Several political scientist consider that political movement centred on ethnic identity. It is a major source of discordant conflict in the world today. Some researchers argue that the world is in the process of an ethnic revitalization that threatens to wrench apart established systems of order. The apparent increase in ethnicity-based solidarity and political activity is most often attributed to the opportunity presented by recent shifts in the nature of political, economic, and moral authority. There are two ways in which the idea of ethnic identity is used. One, it insiders the creation of identity on the basis of single attribute - language, religion, caste, region. Secondly, it considers the formation of identity on the basis, of multiple attributes cumulatively. Though, it is the second way formation of identity on the basis of more than one characteristics such as culture, customs, region, religion or caste, which is considered as the most common way of development of the ethnic identity. The one ethnic identity is shaped in relation to the other ethnic identity. The relations between more than one ethnic identities can be both harmonious and conflictual. Whenever, there is competition among the ethnic identities on the real or imaginary basis, it uttered in the form of autonomy movements, demand for session or ethnic uprisings.

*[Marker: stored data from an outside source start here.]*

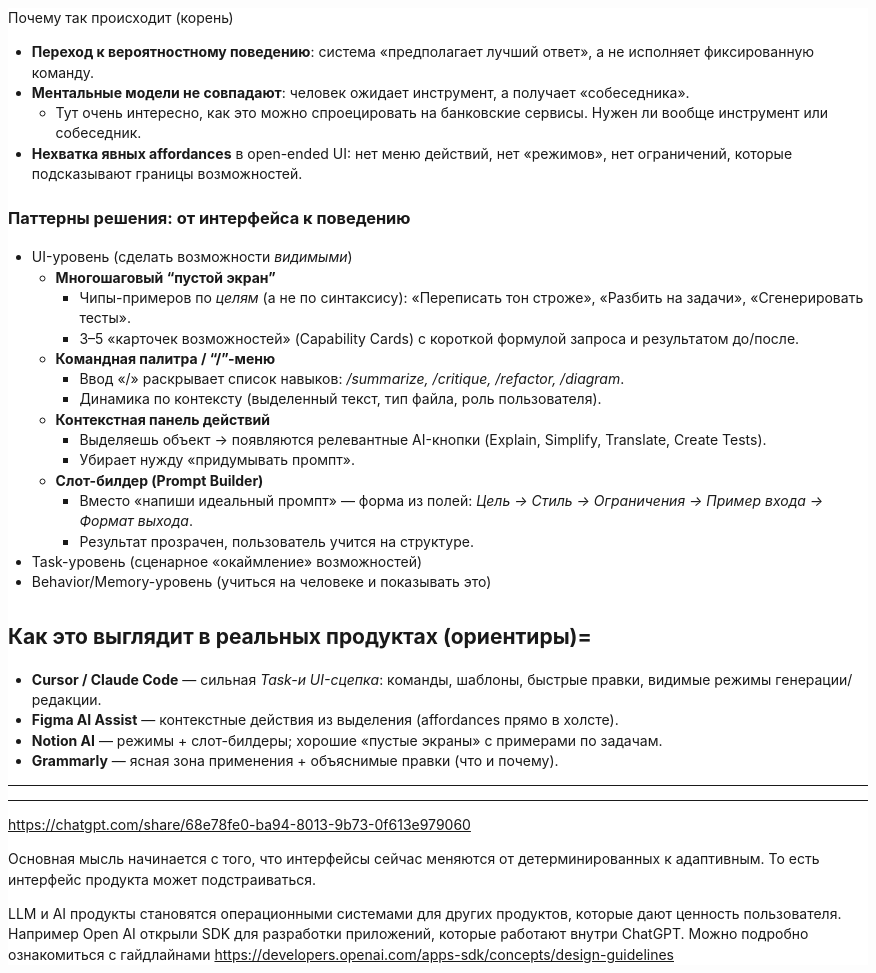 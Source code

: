 Почему так происходит (корень)
- **Переход к вероятностному поведению**: система «предполагает лучший ответ», а не исполняет фиксированную команду.
- **Ментальные модели не совпадают**: человек ожидает инструмент, а получает «собеседника».
	- Тут очень интересно, как это можно спроецировать на банковские сервисы. Нужен ли вообще инструмент или собеседник.
- **Нехватка явных affordances** в open-ended UI: нет меню действий, нет «режимов», нет ограничений, которые подсказывают границы возможностей.

### Паттерны решения: от интерфейса к поведению
- UI-уровень (сделать возможности _видимыми_)
	- **Многошаговый “пустой экран”**
		- Чипы-примеров по _целям_ (а не по синтаксису): «Переписать тон строже», «Разбить на задачи», «Сгенерировать тесты».
		- 3–5 «карточек возможностей» (Capability Cards) с короткой формулой запроса и результатом до/после.
	- **Командная палитра / “/”-меню**
		- Ввод «/» раскрывает список навыков: _/summarize, /critique, /refactor, /diagram_.
		- Динамика по контексту (выделенный текст, тип файла, роль пользователя).
	- **Контекстная панель действий**
		- Выделяешь объект → появляются релевантные AI-кнопки (Explain, Simplify, Translate, Create Tests).
		- Убирает нужду «придумывать промпт».
	- **Слот-билдер (Prompt Builder)**
		- Вместо «напиши идеальный промпт» — форма из полей: _Цель → Стиль → Ограничения → Пример входа → Формат выхода_.
		- Результат прозрачен, пользователь учится на структуре.
- Task-уровень (сценарное «окаймление» возможностей)
- Behavior/Memory-уровень (учиться на человеке и показывать это)

## Как это выглядит в реальных продуктах (ориентиры)=
- **Cursor / Claude Code** — сильная _Task-и UI-сцепка_: команды, шаблоны, быстрые правки, видимые режимы генерации/редакции.
- **Figma AI Assist** — контекстные действия из выделения (affordances прямо в холсте).
- **Notion AI** — режимы + слот-билдеры; хорошие «пустые экраны» с примерами по задачам.
- **Grammarly** — ясная зона применения + объяснимые правки (что и почему).

---











---

https://chatgpt.com/share/68e78fe0-ba94-8013-9b73-0f613e979060

Основная мысль начинается с того, что интерфейсы сейчас меняются от детерминированных к адаптивным. То есть интерфейс продукта может подстраиваться. 

LLM и AI продукты становятся операционными системами для других продуктов, которые дают ценность пользователя. Например Open AI открыли SDK для разработки приложений, которые работают внутри ChatGPT. 
Можно подробно ознакомиться с гайдлайнами https://developers.openai.com/apps-sdk/concepts/design-guidelines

To summarize, caste, religion and ethnicity is entrenched into Indian politics. Many theorists asserted that caste is a social phenomenon of Indian society. By partaking in the modern political system, caste is now visible to divisive influences and a new form of integration resulting from a new system of universalist-particularist relationships. Caste has gained a powerful position in Indian politics. Religion also has significant role in Indian Politics. Religion and Politics co-exists in India. Religion can guide a politician but a politician prejudiced in favour of one religion, can never be good for all citizens. A politician is the representative of the general people of India, and he/she use the spirit of religion to promote communal coordination. The spirit of religion is an inner revelation, but politics leads to rights of the people. Religion is not opposed to science. Religion binds people with duties to perform.